Todd and Nick had been partners for five years, but mostly living apart, when they wrote us; Todd is a U.S. citizen, Nick is Greek, and they were moving to London to make a common life.   “My friends will miss me,” Todd reflected, “but most of all my parents, both in their seventies, will be saddened.  My mother strongly wishes that I would stay in the U.S. in order to be near them as they grow older but this would require me to abandon my partner, my adult family.  I am forced by U.S. immigration law to move far away from my parents and live in another country as they grow old and need me to be near.180

There are significant sadnesses around not being with parents as they age, for something as minor as home maintenance or something as major as around-the-clock care.  Connie, living in Canada with her Turkish partner Ayla, worried that, back in the U.S., “My mom’s mentally really going down.  I call her every week …She’s always asking me ‘When am I going to see you? When am I going to see you?’  She needs twenty-four hour a day care.  I try to explain, but I don’t think she understands. … I just worry. I think, one week I’m going to call and she’s going to have forgotten about me.”181

Wendy and Belinda, faced with leaving the U.S., reflected on the losses this would entail:  “It’s not just us, a couple. It’s about a community.” 182 Tony, thirty-eight, a social worker in New York, considered the same interconnectedness as he contemplated exile with his Brazilian partner. 

Mass media and popular culture tend to think of gay men and lesbians in a vacuum.  But we are so large a part of the fabric of society.  We are sons, daughters, brothers, sisters.  We are also tuition-paying students, tax-paying social workers, working with people with AIDS, helping people with addictions.  I think you would have to ask my mother, my brother, my accountant, my clients, my colleagues, my landlord, my neighbors, my friends, my writing partner, my students, how they would be affected if I left this country.183


“I Am So Scared Because of My Security”

I met Charles in Uganda, in Kampala, it was April 2002.  We became friends, close friends, and after that in May, we became partners.  We moved into a house together. And after that we had a problem with his job. He left there. …  The landlord, I don’t know how, she found out we were gay.  I think someone from Charles’ office may have told her. Then the landlord said she did not want a gay couple staying in her house, so we were forced to move out of the house.   And then the country director of Charles’ office said she wanted Charles to resign because he was gay.  Charles could not find another job in Uganda.  So we thought to move to the U.S.

Emmanuel was twenty-three when he spoke to us in 2005.  Though he had lived in Kampala for several years, he was Rwandan.

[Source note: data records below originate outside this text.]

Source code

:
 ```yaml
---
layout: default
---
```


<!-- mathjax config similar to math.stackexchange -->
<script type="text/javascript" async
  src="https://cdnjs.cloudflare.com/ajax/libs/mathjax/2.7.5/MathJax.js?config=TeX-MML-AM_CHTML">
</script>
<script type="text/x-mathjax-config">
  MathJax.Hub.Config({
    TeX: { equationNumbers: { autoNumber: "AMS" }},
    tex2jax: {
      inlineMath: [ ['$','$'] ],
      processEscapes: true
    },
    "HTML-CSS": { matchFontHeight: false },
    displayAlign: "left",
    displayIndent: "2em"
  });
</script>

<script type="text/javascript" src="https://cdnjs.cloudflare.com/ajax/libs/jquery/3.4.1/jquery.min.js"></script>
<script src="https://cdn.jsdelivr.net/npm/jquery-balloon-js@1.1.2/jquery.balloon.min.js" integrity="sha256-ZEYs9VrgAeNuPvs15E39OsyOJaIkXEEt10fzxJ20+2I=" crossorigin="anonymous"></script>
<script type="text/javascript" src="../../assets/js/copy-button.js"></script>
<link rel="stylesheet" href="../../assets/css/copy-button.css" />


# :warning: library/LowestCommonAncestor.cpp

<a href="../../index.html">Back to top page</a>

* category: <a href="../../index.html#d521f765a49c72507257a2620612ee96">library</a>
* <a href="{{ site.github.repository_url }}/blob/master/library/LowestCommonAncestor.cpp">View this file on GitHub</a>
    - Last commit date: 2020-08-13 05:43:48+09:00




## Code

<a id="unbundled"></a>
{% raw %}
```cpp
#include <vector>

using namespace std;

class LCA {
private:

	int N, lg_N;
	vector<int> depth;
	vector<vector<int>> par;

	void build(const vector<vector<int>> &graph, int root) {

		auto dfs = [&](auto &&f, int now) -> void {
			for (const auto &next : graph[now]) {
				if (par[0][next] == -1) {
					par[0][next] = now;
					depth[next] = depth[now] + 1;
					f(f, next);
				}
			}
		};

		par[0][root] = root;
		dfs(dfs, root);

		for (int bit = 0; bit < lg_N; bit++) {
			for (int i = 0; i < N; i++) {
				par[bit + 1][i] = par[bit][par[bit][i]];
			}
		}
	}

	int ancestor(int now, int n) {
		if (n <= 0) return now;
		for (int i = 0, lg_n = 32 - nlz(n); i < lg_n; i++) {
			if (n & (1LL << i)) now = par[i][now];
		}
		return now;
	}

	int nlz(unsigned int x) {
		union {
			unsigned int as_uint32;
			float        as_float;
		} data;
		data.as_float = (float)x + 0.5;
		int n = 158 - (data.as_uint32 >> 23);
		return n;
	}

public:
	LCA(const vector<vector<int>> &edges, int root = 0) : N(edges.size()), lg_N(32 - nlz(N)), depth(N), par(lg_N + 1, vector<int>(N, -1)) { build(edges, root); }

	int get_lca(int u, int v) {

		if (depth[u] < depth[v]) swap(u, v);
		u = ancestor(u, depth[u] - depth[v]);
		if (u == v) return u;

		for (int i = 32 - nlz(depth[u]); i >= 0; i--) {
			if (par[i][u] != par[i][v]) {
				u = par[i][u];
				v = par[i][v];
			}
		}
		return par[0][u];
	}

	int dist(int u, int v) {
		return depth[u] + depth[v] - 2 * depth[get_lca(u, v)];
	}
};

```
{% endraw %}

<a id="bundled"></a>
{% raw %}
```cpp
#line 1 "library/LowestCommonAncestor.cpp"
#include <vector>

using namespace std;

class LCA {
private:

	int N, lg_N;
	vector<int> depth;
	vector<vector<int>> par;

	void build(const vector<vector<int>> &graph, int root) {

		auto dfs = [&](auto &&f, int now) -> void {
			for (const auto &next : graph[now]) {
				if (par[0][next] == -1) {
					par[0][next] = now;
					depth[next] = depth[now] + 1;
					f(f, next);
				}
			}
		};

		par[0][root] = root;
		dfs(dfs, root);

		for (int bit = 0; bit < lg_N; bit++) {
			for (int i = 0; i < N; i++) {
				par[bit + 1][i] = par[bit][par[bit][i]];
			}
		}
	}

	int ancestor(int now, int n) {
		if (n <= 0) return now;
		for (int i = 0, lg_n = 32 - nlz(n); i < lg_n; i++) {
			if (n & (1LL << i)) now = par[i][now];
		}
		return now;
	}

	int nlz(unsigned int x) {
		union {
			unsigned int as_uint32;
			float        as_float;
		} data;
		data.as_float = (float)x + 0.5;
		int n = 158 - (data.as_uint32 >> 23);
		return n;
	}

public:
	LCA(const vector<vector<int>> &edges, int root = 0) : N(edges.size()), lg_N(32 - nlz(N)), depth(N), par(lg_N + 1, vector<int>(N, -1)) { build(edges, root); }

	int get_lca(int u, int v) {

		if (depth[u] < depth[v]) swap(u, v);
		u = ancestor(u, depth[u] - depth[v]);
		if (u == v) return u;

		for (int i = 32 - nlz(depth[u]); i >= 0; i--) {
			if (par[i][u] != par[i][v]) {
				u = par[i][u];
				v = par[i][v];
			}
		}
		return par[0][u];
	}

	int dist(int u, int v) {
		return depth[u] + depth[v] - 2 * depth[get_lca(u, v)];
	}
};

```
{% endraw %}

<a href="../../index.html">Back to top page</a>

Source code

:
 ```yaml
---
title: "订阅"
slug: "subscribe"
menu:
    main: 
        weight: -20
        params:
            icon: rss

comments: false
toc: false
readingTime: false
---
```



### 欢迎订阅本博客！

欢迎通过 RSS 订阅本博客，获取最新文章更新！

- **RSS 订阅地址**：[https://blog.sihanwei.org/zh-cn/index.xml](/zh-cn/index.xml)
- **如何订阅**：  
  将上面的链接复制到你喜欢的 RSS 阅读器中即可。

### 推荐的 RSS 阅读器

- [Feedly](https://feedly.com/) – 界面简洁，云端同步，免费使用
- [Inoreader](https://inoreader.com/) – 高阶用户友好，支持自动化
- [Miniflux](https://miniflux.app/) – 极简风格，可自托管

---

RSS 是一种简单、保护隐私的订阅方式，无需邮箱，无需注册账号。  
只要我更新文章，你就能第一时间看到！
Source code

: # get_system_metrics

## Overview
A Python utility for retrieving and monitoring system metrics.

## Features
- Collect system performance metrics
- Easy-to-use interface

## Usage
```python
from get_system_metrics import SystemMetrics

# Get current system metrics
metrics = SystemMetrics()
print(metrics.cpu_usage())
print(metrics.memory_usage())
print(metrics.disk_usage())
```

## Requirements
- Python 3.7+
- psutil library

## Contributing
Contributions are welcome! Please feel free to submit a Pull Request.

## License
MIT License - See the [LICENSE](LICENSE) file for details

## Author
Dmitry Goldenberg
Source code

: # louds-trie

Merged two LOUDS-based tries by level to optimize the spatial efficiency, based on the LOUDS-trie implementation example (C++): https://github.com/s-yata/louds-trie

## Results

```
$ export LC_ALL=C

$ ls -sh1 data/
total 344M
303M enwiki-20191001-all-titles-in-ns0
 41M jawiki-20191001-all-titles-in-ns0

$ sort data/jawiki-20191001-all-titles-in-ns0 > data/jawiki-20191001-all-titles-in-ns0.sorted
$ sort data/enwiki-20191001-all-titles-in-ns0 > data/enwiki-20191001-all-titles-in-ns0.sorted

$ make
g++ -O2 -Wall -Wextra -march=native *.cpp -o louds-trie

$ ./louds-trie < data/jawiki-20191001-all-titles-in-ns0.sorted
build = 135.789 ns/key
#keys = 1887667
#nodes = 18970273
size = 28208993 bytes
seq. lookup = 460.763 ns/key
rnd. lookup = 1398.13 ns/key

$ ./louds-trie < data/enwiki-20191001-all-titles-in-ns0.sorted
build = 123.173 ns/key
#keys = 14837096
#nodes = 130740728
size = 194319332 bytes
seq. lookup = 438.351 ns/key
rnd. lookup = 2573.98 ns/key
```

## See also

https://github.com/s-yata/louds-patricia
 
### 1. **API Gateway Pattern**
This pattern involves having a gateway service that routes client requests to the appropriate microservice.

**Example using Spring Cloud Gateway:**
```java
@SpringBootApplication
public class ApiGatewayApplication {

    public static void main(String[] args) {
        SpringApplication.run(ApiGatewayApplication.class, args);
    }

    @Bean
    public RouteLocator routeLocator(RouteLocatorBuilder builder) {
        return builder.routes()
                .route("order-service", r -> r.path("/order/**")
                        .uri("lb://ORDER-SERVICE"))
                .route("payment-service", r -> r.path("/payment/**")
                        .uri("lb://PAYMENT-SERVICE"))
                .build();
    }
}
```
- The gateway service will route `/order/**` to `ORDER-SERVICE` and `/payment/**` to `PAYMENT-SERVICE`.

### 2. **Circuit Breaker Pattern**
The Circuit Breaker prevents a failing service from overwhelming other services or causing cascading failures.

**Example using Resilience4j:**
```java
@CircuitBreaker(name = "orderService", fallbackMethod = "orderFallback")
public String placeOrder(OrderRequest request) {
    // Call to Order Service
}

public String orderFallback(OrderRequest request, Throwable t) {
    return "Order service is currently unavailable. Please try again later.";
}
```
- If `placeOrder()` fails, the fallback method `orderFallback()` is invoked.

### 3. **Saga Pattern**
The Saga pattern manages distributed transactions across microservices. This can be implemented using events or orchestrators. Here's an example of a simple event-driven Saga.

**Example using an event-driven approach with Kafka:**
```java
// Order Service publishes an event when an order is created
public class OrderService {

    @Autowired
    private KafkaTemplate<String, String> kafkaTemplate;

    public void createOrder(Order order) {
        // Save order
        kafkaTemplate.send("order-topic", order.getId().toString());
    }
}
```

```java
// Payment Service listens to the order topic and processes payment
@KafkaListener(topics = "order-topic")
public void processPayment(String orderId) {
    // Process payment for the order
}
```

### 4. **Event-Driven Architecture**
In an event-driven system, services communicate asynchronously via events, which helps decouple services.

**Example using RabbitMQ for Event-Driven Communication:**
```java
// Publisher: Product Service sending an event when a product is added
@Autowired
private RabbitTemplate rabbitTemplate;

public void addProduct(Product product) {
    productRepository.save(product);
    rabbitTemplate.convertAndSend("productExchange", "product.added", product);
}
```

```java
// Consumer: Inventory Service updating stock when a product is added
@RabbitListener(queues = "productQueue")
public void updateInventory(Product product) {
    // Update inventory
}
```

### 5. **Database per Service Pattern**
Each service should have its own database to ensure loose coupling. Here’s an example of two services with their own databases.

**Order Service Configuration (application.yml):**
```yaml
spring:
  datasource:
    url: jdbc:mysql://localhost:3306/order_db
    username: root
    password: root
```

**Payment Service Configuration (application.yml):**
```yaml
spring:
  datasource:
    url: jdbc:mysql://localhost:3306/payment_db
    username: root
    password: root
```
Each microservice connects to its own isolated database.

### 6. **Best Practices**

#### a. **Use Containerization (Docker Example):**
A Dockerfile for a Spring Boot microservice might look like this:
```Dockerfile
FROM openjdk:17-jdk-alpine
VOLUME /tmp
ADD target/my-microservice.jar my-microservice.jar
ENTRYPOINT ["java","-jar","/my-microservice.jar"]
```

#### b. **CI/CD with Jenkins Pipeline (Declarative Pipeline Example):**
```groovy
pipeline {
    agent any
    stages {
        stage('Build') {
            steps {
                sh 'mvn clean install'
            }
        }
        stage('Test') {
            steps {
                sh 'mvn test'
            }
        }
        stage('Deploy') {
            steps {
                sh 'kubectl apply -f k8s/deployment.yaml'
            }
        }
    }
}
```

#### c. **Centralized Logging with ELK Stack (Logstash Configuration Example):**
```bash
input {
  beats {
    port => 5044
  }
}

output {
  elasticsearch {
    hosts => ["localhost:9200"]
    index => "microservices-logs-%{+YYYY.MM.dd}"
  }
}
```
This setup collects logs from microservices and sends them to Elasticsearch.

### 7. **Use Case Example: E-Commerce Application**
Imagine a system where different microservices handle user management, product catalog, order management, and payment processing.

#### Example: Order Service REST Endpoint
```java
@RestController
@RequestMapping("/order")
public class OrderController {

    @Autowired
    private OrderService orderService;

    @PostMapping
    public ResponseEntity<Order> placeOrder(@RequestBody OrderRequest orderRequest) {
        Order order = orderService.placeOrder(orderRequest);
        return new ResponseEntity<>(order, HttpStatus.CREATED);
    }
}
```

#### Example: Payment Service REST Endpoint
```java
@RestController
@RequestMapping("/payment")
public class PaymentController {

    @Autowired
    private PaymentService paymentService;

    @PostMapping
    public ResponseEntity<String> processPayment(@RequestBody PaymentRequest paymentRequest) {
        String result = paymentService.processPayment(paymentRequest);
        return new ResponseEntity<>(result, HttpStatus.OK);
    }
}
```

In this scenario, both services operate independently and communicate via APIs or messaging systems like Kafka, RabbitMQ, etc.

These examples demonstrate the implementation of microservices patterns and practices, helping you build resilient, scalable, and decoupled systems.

When the genocide started I was in secondary school in Kigali.  Most of my family was killed in Kigali—my father, my mother, most of my brothers and sisters.  I fled to Butare and I survived.  They found the person who killed my mother, and took him to jail.  They wanted five people to come and testify against him, but most of the people who could testify had been killed in the genocide.  They let him out.  I was scared, my brother and I were scared.  I went to Kampala to be safe, and I started to study English.  It was there I met Charles.

Charles, his partner, is thirty-six and a U.S. citizen. They met while he was working in Uganda for a large humanitarian relief agency. When we spoke to them, the two were separated.  We listened to their voices on our conference line, Charles in Washington, D.C., and Emmanuel in Rwanda.  Charles remembered:

Emmanuel and I quickly became friends.  I was drawn to his quiet nature, and as our relationship developed, I was amazed that he had overcome so many challenges and still seemed sane.  Not only had Emmanuel been silently dealing with his sexuality, he had also lost so many people in the genocide. … Emmanuel is a wonderful person, and we have come to depend upon one another a great deal. …

Emmanuel moved in with me in December 2002.  We lived together till roughly January 2004.  Six months after we met the problems started.  When we moved in together, the landlady got wind that Emmanuel and I were living together as partners. …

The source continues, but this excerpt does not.